Wednesday, May 7, 2014

Context of Practice Essay / ‘Could it be argued that fine art ought to be assigned more ‘value’ than more popular forms of visual communication?’

‘Could it be argued that fine art ought to be assigned more ‘value’ than more popular forms of visual communication?’

Value can fall within the realm of a piece of fine art which has had a huge personal effect on somebody’s life and a work of visual communication such as Harry Beck’s London Underground map which has helped and continues to help millions of people every year. So is value monetary or something less tangible?

The fine art world as we know it is ruled, obsessed by wealth. ‘A few years ago… [‘The Virgin and Child with St Anne and St John the Baptist’] was known only to scholars. It became famous because an American wanted to buy it for two and a half million pounds. Now it hangs in a room by itself. The room is like a chapel.” Berger, J (1972). Berger’s comment highlights a cultural value, which has been placed on fine art in recent years. Value equals value. In other words, the incredible rise in prices paid for works of fine art has glamourised the art world to an extent where a false value is placed on it, based not on the quality of the work but the value paid for it. The general public is more likely to know that a Manet is worth however many million dollars than the story or feeling that the work was originally intended to convey.

Graphic design as an art form is at a polar opposite. It rarely exists in galleries and unlike a one off painting, designs are often printed hundreds or thousands of times, there is very rarely a master copy, an original. Designers fulfill a brief for a set price, the design exists to communicate information, often for long periods of time and to innumerable amounts of people. Berger argues that since the advent of reproduction, particularly photography, fine artwork has taken on a ‘bogus religiosity’ where the original becomes a mystical object in spite of the thousands of reproductions. ‘If the image is no longer unique and exclusive, the art object, the thing, must be made mysteriously so.’ Berger, J (1972). We can search online for Van Gogh’s ‘Sunflowers’ and find thousands of photographs, yet we still visit the Van Gogh museum in our millions to see the original for ourselves. This is where fine art’s one off ‘value’ trumps graphic design, where the original, the master copy is so rarely lauded.

Berger’s position on the reproduction of art leaving the original with even higher auratic value is in contrast to Walter Benjamin’s groundbreaking essay The Work of Art in the Mechanical Age of Reproduction, which argued that ‘the reproduced work of art is to an ever increasing extent the reproduction of a work of art designed for reproducibility’. Benjamin was predicting the end of the aura within artwork, believing that mass reproduction would in turn decrease the value of the original. ‘What shrinks in an age where the work of art can be reproduced by technological means is its aura’ Benjamin, W (1936) The essay finds Benjamin seemingly worried for the state of the art world, the advent of mass film and photography threatening the very process and ideology behind creating artwork. No longer will the artist paint with abandon, safe in the knowledge that the work will remain just that, one work, to be admired in the flesh. Instead the artists will release their work into a world with a potentially limitless outreach, photographic reproductions of the work won’t necessarily convey the minute intricacies and skill of the painting, thus within possibility changing the very way the artist creates their work.

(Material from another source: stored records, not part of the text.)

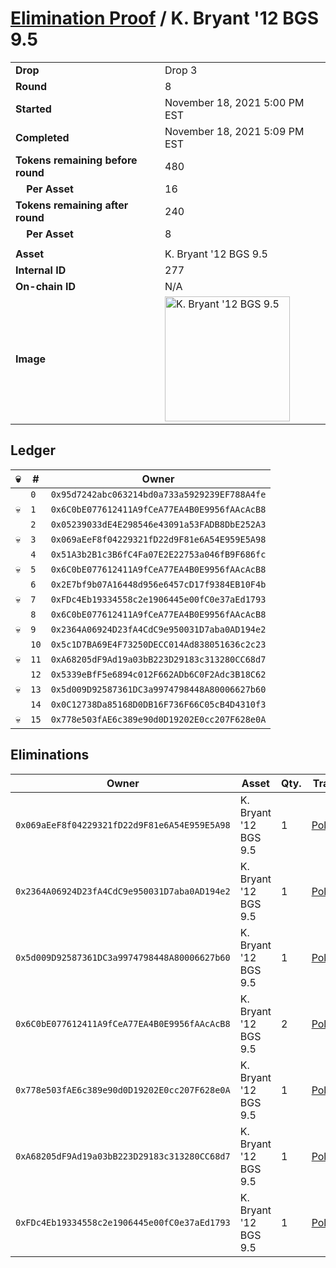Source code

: # [Elimination Proof](./readme.md) / K. Bryant &#039;12 BGS 9.5

|||
|---|---|
| **Drop** | Drop 3 |
| **Round** | 8 |
| **Started** | November 18, 2021 5:00 PM EST |
| **Completed** | November 18, 2021 5:09 PM EST |
| **Tokens remaining before round** | 480 |
| **&nbsp;&nbsp;&nbsp;&nbsp;Per Asset** | 16 |
| **Tokens remaining after round** | 240 |
| **&nbsp;&nbsp;&nbsp;&nbsp;Per Asset** | 8 |
| | |
| **Asset** | K. Bryant &#039;12 BGS 9.5 |
| **Internal ID** | 277 |
| **On-chain ID** | N/A |
| **Image** | <img src="https://tcdn.blokpax.com/94d9199b-dc4e-4157-93a1-56066227c772/107585be0a8c3ece59c350c53648fcf543889f20b3f99adbe7cb15b6578eaf2e.jpg" height="200" alt="K. Bryant &#039;12 BGS 9.5" /> |

## Ledger

| 💀 | # | Owner |
| --- | --- | --- |
|  | `0` | `0x95d7242abc063214bd0a733a5929239EF788A4fe` |
| 💀 | `1` | `0x6C0bE077612411A9fCeA77EA4B0E9956fAAcAcB8` |
|  | `2` | `0x05239033dE4E298546e43091a53FADB8DbE252A3` |
| 💀 | `3` | `0x069aEeF8f04229321fD22d9F81e6A54E959E5A98` |
|  | `4` | `0x51A3b2B1c3B6fC4Fa07E2E22753a046fB9F686fc` |
| 💀 | `5` | `0x6C0bE077612411A9fCeA77EA4B0E9956fAAcAcB8` |
|  | `6` | `0x2E7bf9b07A16448d956e6457cD17f9384EB10F4b` |
| 💀 | `7` | `0xFDc4Eb19334558c2e1906445e00fC0e37aEd1793` |
|  | `8` | `0x6C0bE077612411A9fCeA77EA4B0E9956fAAcAcB8` |
| 💀 | `9` | `0x2364A06924D23fA4CdC9e950031D7aba0AD194e2` |
|  | `10` | `0x5c1D7BA69E4F73250DECC014Ad838051636c2c23` |
| 💀 | `11` | `0xA68205dF9Ad19a03bB223D29183c313280CC68d7` |
|  | `12` | `0x5339eBfF5e6894c012F662ADb6C0F2Adc3B18C62` |
| 💀 | `13` | `0x5d009D92587361DC3a9974798448A80006627b60` |
|  | `14` | `0x0C12738Da85168D0DB16F736F66C05cB4D4310f3` |
| 💀 | `15` | `0x778e503fAE6c389e90d0D19202E0cc207F628e0A` |


## Eliminations

| Owner | Asset | Qty. | Transaction |
| --- | --- | --- | --- |
| `0x069aEeF8f04229321fD22d9F81e6A54E959E5A98` | K. Bryant '12 BGS 9.5 | 1 | [Polygonscan](https://polygonscan.com/tx/0x8dd48186ff386da16dd8bce3281a316de71d8d5e185cf32c2d63cc1a61419a5b) |
| `0x2364A06924D23fA4CdC9e950031D7aba0AD194e2` | K. Bryant '12 BGS 9.5 | 1 | [Polygonscan](https://polygonscan.com/tx/0xa4b570b642e3d874a21e6df9b13cb94c1cb5eb456171c24d4c96c1d465ddaf42) |
| `0x5d009D92587361DC3a9974798448A80006627b60` | K. Bryant '12 BGS 9.5 | 1 | [Polygonscan](https://polygonscan.com/tx/0xf8087b34764f0e58e0e2152bf5702fe9ffead82dd657ded87c235a3dbf9b5f64) |
| `0x6C0bE077612411A9fCeA77EA4B0E9956fAAcAcB8` | K. Bryant '12 BGS 9.5 | 2 | [Polygonscan](https://polygonscan.com/tx/0xbb2ea65d6a6bffc29e10bc4131338aee51e4f4f5e6411b27ea10c80265d7997e) |
| `0x778e503fAE6c389e90d0D19202E0cc207F628e0A` | K. Bryant '12 BGS 9.5 | 1 | [Polygonscan](https://polygonscan.com/tx/0x0bcc44d557ba3342e09d0b77478f2ce9a09b5ba1af228612d0ea42a35af09e3c) |
| `0xA68205dF9Ad19a03bB223D29183c313280CC68d7` | K. Bryant '12 BGS 9.5 | 1 | [Polygonscan](https://polygonscan.com/tx/0x4c1d031e7df69e3798b183102f53c2140315a53882e138a28f1d5c2620bd3d99) |
| `0xFDc4Eb19334558c2e1906445e00fC0e37aEd1793` | K. Bryant '12 BGS 9.5 | 1 | [Polygonscan](https://polygonscan.com/tx/0xba27d4312cad4222916a2a99668d8b33244ba4ac001b0abe9ab8a936822c8f49) |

Recently, rap legends Wu Tang Clan announced a new album, pressed onto an elaborately packaged vinyl only once, toured around museums, galleries & music festivals and then to be auctioned to the highest bidder. On the issue, they stated, "Is exclusivity versus mass replication really the 50 million dollar difference between a microphone and a paintbrush? … By taking this step, we hope to re-enforce the weight that music once carried alongside a painting or a sculpture." Robert Barry – art critic and writer for The Quietus – saw obvious echoes between this project and Walter Benjamin’s theories of aura when writing his think piece Why the Music Business Shouldn’t Turn into the Music Business on The Quietus. ‘Benjamin considered the aura to be the one thing inevitably lost in any reproduction, no matter how perfect, because it is the "here and now" of the object, which underlies its "authenticity"… Cilvaringz (a member of Wu Tang Clan) himself seemed to recognise this when he told Forbes, "One leak of this thing nullifies the entire concept."’ Barry, R (2014). I accept that the release is largely exciting due to the one off nature of the music but, by placing the album within a hand carved, nickel-sliver box, the group are harking back to the physicality of the one off piece of fine art. In conclusion to his piece, Barry refers to the wild-west nature of digital reproduction; ‘Today, this capacity to derive income from a work's reproducibility is being undermined by the seemingly uncontrollable nature of digital reproduction. But it seems incredible to suggest that the answer to these challenges should rest in a denial of all kinds of reproducibility by harking back to feudal times with "kings' sceptres" and so forth. That way lies a very few Caravaggios and a vast army of lumpen global freelancers eking out a living on the crumbs of live performance and goodwill donations.’ In this particular case study, I think Wu Tang Clan should be applauded simply for bringing such a concept into fruition, however I’m inclined to agree with Barry on his conclusion that the idea provides no real future for the vast majority of struggling artists, and riches to the already established few.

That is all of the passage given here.